Description of the task: Repeat each entry word for word. Leave any images out of the copy.

Data records:
★ ★ ★ ★
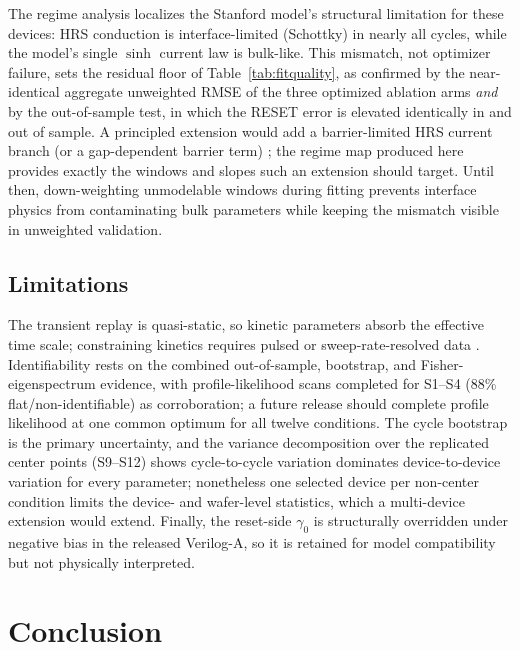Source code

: \documentclass[journal]{IEEEtran}
\begin{document}
The regime analysis localizes the Stanford model's structural limitation for
these devices: HRS conduction is interface-limited (Schottky) in nearly all
cycles, while the model's single $\sinh$ current law is bulk-like.  This
mismatch, not optimizer failure, sets the residual floor of
Table~\ref{tab:fitquality}, as confirmed by the near-identical aggregate
unweighted RMSE of the three optimized ablation arms \emph{and} by the
out-of-sample test, in which the RESET error is elevated identically in and
out of sample.  A principled extension would add a barrier-limited HRS current
branch (or a gap-dependent barrier term)
\cite{chiu2014,bocquet2014,bengel2020jart}; the regime map produced here
provides exactly the windows and slopes such an extension should target.
Until then, down-weighting unmodelable windows during fitting prevents
interface physics from contaminating bulk parameters while keeping the
mismatch visible in unweighted validation.

\subsection{Limitations}

The transient replay is quasi-static, so kinetic parameters absorb the
effective time scale; constraining kinetics requires pulsed or
sweep-rate-resolved data \cite{ielmini2016}.  Identifiability rests on the
combined out-of-sample, bootstrap, and Fisher-eigenspectrum evidence, with
profile-likelihood scans completed for S1--S4 (88\% flat/non-identifiable) as
corroboration; a future release should complete profile likelihood at one
common optimum for all twelve conditions.  The cycle bootstrap is the primary
uncertainty, and the variance decomposition over the replicated center points
(S9--S12) shows cycle-to-cycle variation dominates device-to-device variation
for every parameter; nonetheless one selected device per non-center condition
limits the device- and wafer-level statistics, which a multi-device extension
would extend.  Finally, the reset-side $\gamma_0$ is structurally overridden
under negative bias in the released Verilog-A, so it is retained for model
compatibility but not physically interpreted.

\section{Conclusion}
\label{sec:conclusion}
\end{document}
★ ★ ★ ★
Written solution:
Source code

: \documentclass[journal]{IEEEtran}
\begin{document}
The regime analysis localizes the Stanford model's structural limitation for
these devices: HRS conduction is interface-limited (Schottky) in nearly all
cycles, while the model's single $\sinh$ current law is bulk-like.  This
mismatch, not optimizer failure, sets the residual floor of
Table~\ref{tab:fitquality}, as confirmed by the near-identical aggregate
unweighted RMSE of the three optimized ablation arms \emph{and} by the
out-of-sample test, in which the RESET error is elevated identically in and
out of sample.  A principled extension would add a barrier-limited HRS current
branch (or a gap-dependent barrier term)
\cite{chiu2014,bocquet2014,bengel2020jart}; the regime map produced here
provides exactly the windows and slopes such an extension should target.
Until then, down-weighting unmodelable windows during fitting prevents
interface physics from contaminating bulk parameters while keeping the
mismatch visible in unweighted validation.

\subsection{Limitations}

The transient replay is quasi-static, so kinetic parameters absorb the
effective time scale; constraining kinetics requires pulsed or
sweep-rate-resolved data \cite{ielmini2016}.  Identifiability rests on the
combined out-of-sample, bootstrap, and Fisher-eigenspectrum evidence, with
profile-likelihood scans completed for S1--S4 (88\% flat/non-identifiable) as
corroboration; a future release should complete profile likelihood at one
common optimum for all twelve conditions.  The cycle bootstrap is the primary
uncertainty, and the variance decomposition over the replicated center points
(S9--S12) shows cycle-to-cycle variation dominates device-to-device variation
for every parameter; nonetheless one selected device per non-center condition
limits the device- and wafer-level statistics, which a multi-device extension
would extend.  Finally, the reset-side $\gamma_0$ is structurally overridden
under negative bias in the released Verilog-A, so it is retained for model
compatibility but not physically interpreted.

\section{Conclusion}
\label{sec:conclusion}
\end{document}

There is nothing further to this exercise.